In the process according to the invention, the auxiliaries used in the conventional processes, such as, for example, surfactants, pigmentary and non-pigmentary dispersants, fillers, adjusting agents, resins, waxes, defoamers, anti-dusting agents, extenders, colorants for shading, preservatives, drying retardants, additives for controlling the rheology, wetting agents , Antioxidants, UV absorbers, light stabilizers, or a combination thereof.

The auxiliaries can be added at any time before, during or after the reaction in the microreactor, all at once or in several portions. The auxiliaries can be added, for example, directly to the solutions or suspensions of the reactants, but also during the reaction in liquid, dissolved or suspended form.

The total amount of auxiliaries added can be 0 to 40% by weight, preferably 1 to 30% by weight, particularly preferably 2.5 to 25% by weight, based on the naphthol AS pigment.

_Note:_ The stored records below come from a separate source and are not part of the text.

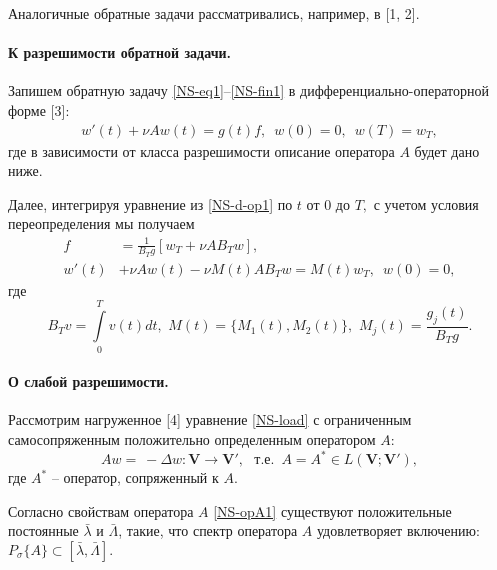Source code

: Аналогичные обратные задачи рассматривались, например, в [1, 2].

\paragraph{К разрешимости обратной задачи.}
Запишем обратную задачу \eqref{NS-eq1}--\eqref{NS-fin1} в дифференциально-операторной форме [3]:
\begin{align} \label{NS-d-op1}
w'(t)+\nu Aw(t)=g(t)f,\,\,\, w(0)=0,\,\,\, w(T)=w_T,
\end{align}
где в зависимости от класса разрешимости описание оператора $A$ будет дано ниже.

Далее, интегрируя уравнение из \eqref{NS-d-op1} по $t$ от $0$ до $T,$ с учетом условия переопределения мы получаем
\begin{align} \label{NS-unk1}
f&=\frac{1}{B_Tg}\left[w_{T}+\nu A B_Tw\right],\\
\label{NS-load}w'(t)&+\nu A w(t)-\nu M(t)A B_Tw
=M(t)w_{T},\,\,\, w(0)=0,
\end{align}
где
\begin{equation}\label{NS-def1}
B_Tv=\int\limits_0^Tv(t)dt,\,\, M(t)=\{M_1(t), M_2(t)\},\,\, M_j\left(t\right)=\frac{g_j\left(t\right)}{B_Tg}.
\end{equation}

\paragraph{О слабой разрешимости.}
Рассмотрим нагруженное [4] уравнение \eqref{NS-load} с ограниченным самосопряженным положительно определенным оператором $A$:
\begin{equation} \label{NS-opA1}
Aw=\ - \Delta w: \mathbf{V}\to\mathbf{V}',\,\, \textrm{ т.е. }\, A=A^*\in L(\mathbf{V};\mathbf{V}'),
\end{equation}
где $A^*$ -- оператор, сопряженный к $A.$

Согласно свойствам оператора $A$ \eqref{NS-opA1} существуют положительные постоянные $\bar{\lambda}$ и $\bar{\Lambda}$, такие, что спектр оператора $A$ удовлетворяет включению: $P_\sigma\{A\}\subset[\bar{\lambda},\bar{\Lambda}].$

Suitable surfactants are anionic or anionic, cationic or cationic and nonionic substances or mixtures of these agents. Examples of surfactants, pigmentary and non-pigmentary dispersants which can be used for the process according to the invention are given in EP-A-1 195 411.

Since maintaining a desired pH value during and after the reaction is often decisive for the quality, buffer solutions can also be added, preferably of organic acids and their salts, such as formic acid / formate buffer, acetic acid / acetate buffer, citric acid / citrate buffer; or of inorganic acids and their salts, such as phosphoric acid / phosphate buffer or carbonic acid / bicarbonate or carbonate buffer.

b) The solvent wash:

The solvent washing according to the invention comprises the absorption of the naphthol AS pigment produced in step (a), either directly from the microreactor or after intermediate insulation, for example as a press cake (approx. 5 to 30% by weight solids content), in one of the organic solvents mentioned. Preferred solvents are C3-C ₄ alcohols, glycol ethers and chlorinated benzenes, such as butoxyethanol, ortho-dichlorobenzene, isobutanol, isopropanol, or a mixture thereof. It is also possible to use a pigment suspension treated according to (c).

The amount of solvent is preferably 1 to 30% by volume, in particular 5 to 15% by volume, based on the volume of the pigment suspension, or 1 to 10 times the amount by weight of solvent, based on the weight of the

Pigments in the press cake.

The mixture of pigment suspension or press cake and solvent is preferably at a temperature between 10 and 50 ° C, in particular between 20 and 45 ° C, and preferably for 0.1 to 2 hours, in particular 0.25 to 1 hours, and preferably at normal pressure touched.

Ordinary stirrers such as e.g. Laboratory stirrer in question.

In principle, however, an inline dispersing machine, equipped with appropriate dispersing tools, can also be used in the pumping around of the reservoir. Such a dispersing machine firstly ensures intensive mixing of the suspension in the storage vessel, but at the same time it also has a deagglomerating effect, so that any inclusions are exposed. The solvent-treated pigment suspension is then filtered and washed or fed to membrane purification (c). (c) Membrane purification:

The membrane purification according to the invention comprises passing an azo colorant suspension obtained from step (a) or from (b) through a membrane system which is designed in such a way that the naphthol AS pigment is retained as completely as possible by the membrane. Water or an organic solvent, optionally in a mixture with water, is particularly suitable as the liquid medium. The solids concentration in the suspension is advantageously 1 to 10% by weight, preferably 2 to 5% by weight, based on the total weight of the suspension. The driving force for the transmembrane mass transfer is a pressure difference between the two sides of the membrane. The pressure difference is advantageously 0.5 to 5 bar, preferably 1 to 2 bar. The pressure is measured, for example, by suitable pumps, e.g. Piston pumps. Ceramic or polymer membranes with typical separation limits between 100 and

10 ⁶ g / mol used. Static membrane modules, such as tube or plate modules, or dynamic membrane modules are preferably used. The temperature is advantageously 0 to 100 ° C, in particular 20 to 80 ° C.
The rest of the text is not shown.